Letter to Zi: On Freelancing, Productized Services, and the Multiple Streams of Income Trap (My Recommendations for Starting a Business)
Here's everything I know about starting a business so far: the freelancer vs. business owner decision, the multiple streams of income trap, the three phases of building and the key skills for each. Beware of taking advice at the wrong phase.
Hi Zi,
You asked me for recommendations on building a business. It's not something I could cover in our call, so I wrote it all down instead.
Before anything else, read about the 1000 Day Rule: https://tropicalmba.com/articles/living-the-dream (If the link doesn't work, copy-paste the URL into your browser.)
The basic idea: for the first three years of starting your business, you're going to be poorer than when you were employed. Just knowing this helps manage expectations.

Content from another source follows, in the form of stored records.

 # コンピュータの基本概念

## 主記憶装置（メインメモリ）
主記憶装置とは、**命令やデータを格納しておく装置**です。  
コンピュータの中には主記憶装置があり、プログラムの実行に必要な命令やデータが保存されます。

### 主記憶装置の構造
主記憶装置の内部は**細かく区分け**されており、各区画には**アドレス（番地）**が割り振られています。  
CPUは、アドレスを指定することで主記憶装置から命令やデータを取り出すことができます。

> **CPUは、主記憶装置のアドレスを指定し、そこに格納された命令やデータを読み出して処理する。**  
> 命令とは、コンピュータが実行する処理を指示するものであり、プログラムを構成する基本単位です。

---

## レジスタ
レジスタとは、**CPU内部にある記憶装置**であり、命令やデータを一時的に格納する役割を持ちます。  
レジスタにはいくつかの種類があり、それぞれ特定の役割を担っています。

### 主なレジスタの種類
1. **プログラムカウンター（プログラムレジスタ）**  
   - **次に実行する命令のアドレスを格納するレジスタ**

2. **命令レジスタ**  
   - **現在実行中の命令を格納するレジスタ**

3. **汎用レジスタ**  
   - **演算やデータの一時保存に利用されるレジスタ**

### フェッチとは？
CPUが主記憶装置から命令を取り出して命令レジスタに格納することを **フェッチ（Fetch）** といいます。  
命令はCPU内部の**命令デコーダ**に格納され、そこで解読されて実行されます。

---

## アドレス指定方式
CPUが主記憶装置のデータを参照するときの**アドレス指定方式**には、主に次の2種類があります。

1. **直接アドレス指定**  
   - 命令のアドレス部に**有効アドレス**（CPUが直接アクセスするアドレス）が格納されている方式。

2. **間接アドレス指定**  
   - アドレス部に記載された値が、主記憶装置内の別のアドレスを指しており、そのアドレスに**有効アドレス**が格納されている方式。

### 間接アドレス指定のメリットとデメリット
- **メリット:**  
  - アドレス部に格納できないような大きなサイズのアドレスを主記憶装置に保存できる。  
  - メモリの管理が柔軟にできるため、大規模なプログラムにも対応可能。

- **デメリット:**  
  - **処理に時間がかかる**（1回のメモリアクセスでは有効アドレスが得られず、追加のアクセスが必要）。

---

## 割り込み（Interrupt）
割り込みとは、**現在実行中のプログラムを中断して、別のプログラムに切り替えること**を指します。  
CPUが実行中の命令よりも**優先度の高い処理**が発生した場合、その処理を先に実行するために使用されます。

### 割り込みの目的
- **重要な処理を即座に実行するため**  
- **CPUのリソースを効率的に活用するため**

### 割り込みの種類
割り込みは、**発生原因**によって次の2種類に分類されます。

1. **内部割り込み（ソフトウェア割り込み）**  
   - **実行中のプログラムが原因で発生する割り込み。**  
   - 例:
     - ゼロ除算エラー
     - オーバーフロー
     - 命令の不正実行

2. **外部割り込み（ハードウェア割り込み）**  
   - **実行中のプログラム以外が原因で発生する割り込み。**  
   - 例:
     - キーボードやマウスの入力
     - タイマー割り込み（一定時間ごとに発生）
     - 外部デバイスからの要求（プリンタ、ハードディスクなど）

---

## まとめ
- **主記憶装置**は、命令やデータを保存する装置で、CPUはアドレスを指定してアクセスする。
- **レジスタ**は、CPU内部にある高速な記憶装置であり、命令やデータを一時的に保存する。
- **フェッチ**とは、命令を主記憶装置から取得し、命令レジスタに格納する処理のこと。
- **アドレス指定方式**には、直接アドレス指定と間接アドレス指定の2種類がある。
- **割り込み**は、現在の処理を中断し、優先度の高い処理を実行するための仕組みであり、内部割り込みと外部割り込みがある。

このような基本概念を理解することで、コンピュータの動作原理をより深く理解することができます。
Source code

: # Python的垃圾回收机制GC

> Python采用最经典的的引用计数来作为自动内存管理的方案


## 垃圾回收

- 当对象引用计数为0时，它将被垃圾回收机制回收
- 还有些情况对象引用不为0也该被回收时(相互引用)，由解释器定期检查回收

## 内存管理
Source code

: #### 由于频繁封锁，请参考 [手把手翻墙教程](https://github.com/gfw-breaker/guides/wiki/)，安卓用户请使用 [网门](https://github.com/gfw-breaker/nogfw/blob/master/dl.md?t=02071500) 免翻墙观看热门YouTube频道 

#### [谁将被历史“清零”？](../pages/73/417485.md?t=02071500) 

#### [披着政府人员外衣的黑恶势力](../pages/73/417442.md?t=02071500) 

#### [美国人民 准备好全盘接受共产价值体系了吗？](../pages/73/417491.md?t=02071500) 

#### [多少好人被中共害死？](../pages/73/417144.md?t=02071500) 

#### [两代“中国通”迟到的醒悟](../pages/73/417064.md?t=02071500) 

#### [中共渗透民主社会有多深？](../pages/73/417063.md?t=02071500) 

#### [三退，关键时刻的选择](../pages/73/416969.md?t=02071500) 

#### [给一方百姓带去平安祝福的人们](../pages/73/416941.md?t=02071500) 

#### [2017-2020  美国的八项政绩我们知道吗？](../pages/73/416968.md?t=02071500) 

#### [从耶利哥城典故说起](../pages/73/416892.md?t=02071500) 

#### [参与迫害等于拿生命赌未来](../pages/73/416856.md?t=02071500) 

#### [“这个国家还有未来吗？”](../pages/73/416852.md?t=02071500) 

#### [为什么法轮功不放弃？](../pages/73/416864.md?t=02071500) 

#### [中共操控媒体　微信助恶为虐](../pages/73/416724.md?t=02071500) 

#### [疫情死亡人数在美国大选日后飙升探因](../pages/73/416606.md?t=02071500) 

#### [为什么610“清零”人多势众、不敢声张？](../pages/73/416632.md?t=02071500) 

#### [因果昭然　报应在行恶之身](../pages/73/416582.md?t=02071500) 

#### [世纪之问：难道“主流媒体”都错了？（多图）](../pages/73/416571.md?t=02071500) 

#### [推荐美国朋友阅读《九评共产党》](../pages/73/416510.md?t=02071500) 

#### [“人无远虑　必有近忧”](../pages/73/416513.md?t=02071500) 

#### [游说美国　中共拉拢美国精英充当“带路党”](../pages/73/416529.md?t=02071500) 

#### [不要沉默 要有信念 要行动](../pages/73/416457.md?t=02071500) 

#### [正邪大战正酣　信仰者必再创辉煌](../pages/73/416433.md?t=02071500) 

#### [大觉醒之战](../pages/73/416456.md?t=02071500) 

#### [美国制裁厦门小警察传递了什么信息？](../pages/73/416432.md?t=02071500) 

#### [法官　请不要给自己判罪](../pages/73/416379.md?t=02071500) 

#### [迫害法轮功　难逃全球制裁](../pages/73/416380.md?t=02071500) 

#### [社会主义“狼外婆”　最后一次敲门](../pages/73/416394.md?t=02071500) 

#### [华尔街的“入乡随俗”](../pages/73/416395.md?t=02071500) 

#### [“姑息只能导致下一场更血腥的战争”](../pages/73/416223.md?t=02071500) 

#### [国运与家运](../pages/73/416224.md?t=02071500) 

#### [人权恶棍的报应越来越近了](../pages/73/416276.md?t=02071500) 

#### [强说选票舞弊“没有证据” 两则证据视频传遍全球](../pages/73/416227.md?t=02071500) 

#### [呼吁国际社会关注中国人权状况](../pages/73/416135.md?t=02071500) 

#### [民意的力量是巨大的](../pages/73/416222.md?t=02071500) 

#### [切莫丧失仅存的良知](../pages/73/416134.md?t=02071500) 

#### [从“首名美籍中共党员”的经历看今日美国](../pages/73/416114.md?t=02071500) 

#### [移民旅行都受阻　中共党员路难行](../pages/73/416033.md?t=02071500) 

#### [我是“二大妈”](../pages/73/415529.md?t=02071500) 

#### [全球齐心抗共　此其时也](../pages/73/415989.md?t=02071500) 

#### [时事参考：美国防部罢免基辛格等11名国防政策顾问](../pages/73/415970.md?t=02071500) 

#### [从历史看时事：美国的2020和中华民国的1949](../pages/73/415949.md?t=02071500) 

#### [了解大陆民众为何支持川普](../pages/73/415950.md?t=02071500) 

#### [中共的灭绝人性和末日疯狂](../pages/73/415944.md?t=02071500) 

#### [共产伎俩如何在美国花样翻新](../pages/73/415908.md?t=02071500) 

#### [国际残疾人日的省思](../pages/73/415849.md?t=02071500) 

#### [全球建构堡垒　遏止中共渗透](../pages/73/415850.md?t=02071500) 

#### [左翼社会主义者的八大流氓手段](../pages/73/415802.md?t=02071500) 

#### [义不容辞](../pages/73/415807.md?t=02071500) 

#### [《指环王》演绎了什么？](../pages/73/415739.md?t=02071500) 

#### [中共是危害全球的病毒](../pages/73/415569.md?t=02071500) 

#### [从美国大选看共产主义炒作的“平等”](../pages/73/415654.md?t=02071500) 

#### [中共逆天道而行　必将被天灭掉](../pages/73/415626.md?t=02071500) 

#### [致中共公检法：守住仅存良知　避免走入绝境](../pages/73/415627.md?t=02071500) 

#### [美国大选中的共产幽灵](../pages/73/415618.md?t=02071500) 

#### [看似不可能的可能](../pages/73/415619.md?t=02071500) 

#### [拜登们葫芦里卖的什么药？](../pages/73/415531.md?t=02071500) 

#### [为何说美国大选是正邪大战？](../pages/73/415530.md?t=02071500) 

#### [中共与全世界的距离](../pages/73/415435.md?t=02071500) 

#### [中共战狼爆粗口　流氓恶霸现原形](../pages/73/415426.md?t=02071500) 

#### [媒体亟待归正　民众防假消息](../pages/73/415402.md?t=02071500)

When I started my first business in 2013, I genuinely thought I was going to 3x my income in three months.
Freelancer or Business Owner
Once you decide you're no longer going to be an employee, I think the choice is between two paths: freelancer or business owner. A freelancer trades time for money. A business owner builds something where time is disconnected from money — products, systems, and teams that can run without you.
Personally, I don't love freelancing. Like an employee, you're still trading time for money. Except now, instead of one boss, you have multiple bosses: your clients. And you have to keep finding new ones!
If you're going down the freelancing route anyway, some recommendations:
- Book Yourself Solid — for the business side
- The Trusted Advisor — for managing clients and getting them to actually implement your advice
What I prefer to start out with is "productized services."

Recommendations:
- Blog post: Nathan Barry's Ladders of Wealth Creation
- Built to Sell – fictional business book about a marketing agency that did everything for everyone (logos, brochures, websites) and changed to a productized service (just logos). "Building to sell" doesn't necessarily mean actually selling, it means creating a business that can run without you, which turns out to be a less stressful and more profitable business – a better business – anyway.
Three types of businesses
Most people in tech only have the mental model for one: the VC-funded startup that wants to be a unicorn. But in my mind, there are really three types:
- VC-funded tech business
- Solopreneur / freelancer
- "Small giants" — small, profitable, intentional companies that don't optimize for growth and scale, by default and at all costs; companies that "choose to be great, instead of big"
The small giants path is the most appealing to me.
Some books I'd recommend:
The biggest trap: multiple streams of income
At the start of your building journey, a big trap to avoid is 'multiple streams of income'
I see a lot of solopreneurs not making enough money from their core offer, so they add more and more products and services, earning a few hundred euros here, a few hundred euros there.
But here's the thing — running a business already means doing five jobs:
- CEO / Strategy
- Sales & Marketing
- Product / Service
- Business Operations
- Finance
One stream of income is already five jobs. Two streams is ten. Five streams is twenty-five. This path leads to burnout and poverty, not wealth.
I believe: to build wealth, you need to focus. To multiply wealth, you diversify. This is standard financial advice, but I think it applies equally to business.
If you don't believe me, believe Warren Buffett:
"Diversification may preserve wealth, but concentration builds wealth."
My preferred approach: find one promising thing, iterate on it until it's working and scalable (to me that means €1M in annual revenue), then add new products.
Here's what Alex Hormozi says:
"Sell one product to one avatar on one channel... until you hit $1M per year in revenue."
The phases — Warning: avoid taking advice at the wrong phase
I'm only in Phase 2, so take everything below with that caveat.
Phase 1: Offer Creation, Marketing, Sales, and Consistency
This phase is very hard. It took me a year. It was the hardest year of my life.
The key skills:
- Creating offers — there's an important distinction between an offer (a concept you can sell) and a product (something you've built). When I started, I sold a one-page Google Doc outlining a program for €1,000, with weekly 1:1s for six months. No videos, no online course, just a Google Doc. That's an offer.
- Generating leads — there are many ways, but the fastest one most people resist is direct outreach.
- Closing sales
First you learn to do each of these. Then you learn to do them consistently, i.e. build a reliable sales and marketing machine, so you can escape feast and famine.
Recommendations:
- The Lean Startup and Running Lean – for the concept of tackling the riskiest part of your business first, and selling an offer before you even have a product
- $100M Offers – step by step on creating offers
- $100M Leads – step by step on generating leads
Phase 2: Client Success and Operational Consistency
This is where I am now.
The key skills:
- Building the actual product or service
- Client delivery and success
- Operations: KPIs, finances, systems and processes, hiring and training
This is where product management, client success, team building, and books like Traction and Scaling Up start to apply.
Phase 3: Scaling
I'll update you when I get here.
What I'll say for now: there is so much scaling advice targeted at people who are nowhere near ready for it. It's genuinely dangerous. Avoid until you're solidly past Phase 2.